[TASK INSTRUCTIONS]:
Which lines in the records below contain the word "look"? Copy each of them.

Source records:
[Start of section]
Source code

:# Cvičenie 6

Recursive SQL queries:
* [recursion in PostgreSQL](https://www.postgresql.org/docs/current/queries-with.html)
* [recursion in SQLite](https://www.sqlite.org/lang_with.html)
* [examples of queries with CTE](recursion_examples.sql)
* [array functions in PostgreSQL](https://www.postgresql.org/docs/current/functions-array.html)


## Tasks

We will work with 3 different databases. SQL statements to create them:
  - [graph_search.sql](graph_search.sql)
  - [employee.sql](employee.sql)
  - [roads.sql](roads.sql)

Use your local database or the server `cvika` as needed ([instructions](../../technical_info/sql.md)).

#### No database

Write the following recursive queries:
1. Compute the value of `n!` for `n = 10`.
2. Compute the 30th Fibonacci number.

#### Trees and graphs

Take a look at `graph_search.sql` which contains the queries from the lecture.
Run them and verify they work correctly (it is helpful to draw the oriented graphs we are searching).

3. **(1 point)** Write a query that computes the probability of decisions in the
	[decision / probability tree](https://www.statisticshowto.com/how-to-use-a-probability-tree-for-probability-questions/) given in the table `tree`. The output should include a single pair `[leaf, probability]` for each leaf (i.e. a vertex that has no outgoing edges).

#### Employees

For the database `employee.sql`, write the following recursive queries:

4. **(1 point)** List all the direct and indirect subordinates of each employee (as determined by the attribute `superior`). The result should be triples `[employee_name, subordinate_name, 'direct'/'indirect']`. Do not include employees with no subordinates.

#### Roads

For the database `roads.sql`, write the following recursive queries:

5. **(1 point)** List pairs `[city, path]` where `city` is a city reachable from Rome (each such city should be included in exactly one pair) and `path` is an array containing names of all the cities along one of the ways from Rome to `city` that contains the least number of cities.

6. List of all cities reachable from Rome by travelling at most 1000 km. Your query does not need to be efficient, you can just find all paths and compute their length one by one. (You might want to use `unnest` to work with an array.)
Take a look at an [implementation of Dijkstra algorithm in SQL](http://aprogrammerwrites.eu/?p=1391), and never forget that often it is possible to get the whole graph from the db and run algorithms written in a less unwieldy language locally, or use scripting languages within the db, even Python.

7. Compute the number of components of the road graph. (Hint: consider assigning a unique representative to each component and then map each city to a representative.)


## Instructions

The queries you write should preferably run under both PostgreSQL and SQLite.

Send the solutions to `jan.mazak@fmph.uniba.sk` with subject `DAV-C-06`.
[End of section]
[ANSWER BELOW]:
Take a look at `graph_search.sql` which contains the queries from the lecture.
Take a look at an [implementation of Dijkstra algorithm in SQL](http://aprogrammerwrites.eu/?p=1391), and never forget that often it is possible to get the whole graph from the db and run algorithms written in a less unwieldy language locally, or use scripting languages within the db, even Python.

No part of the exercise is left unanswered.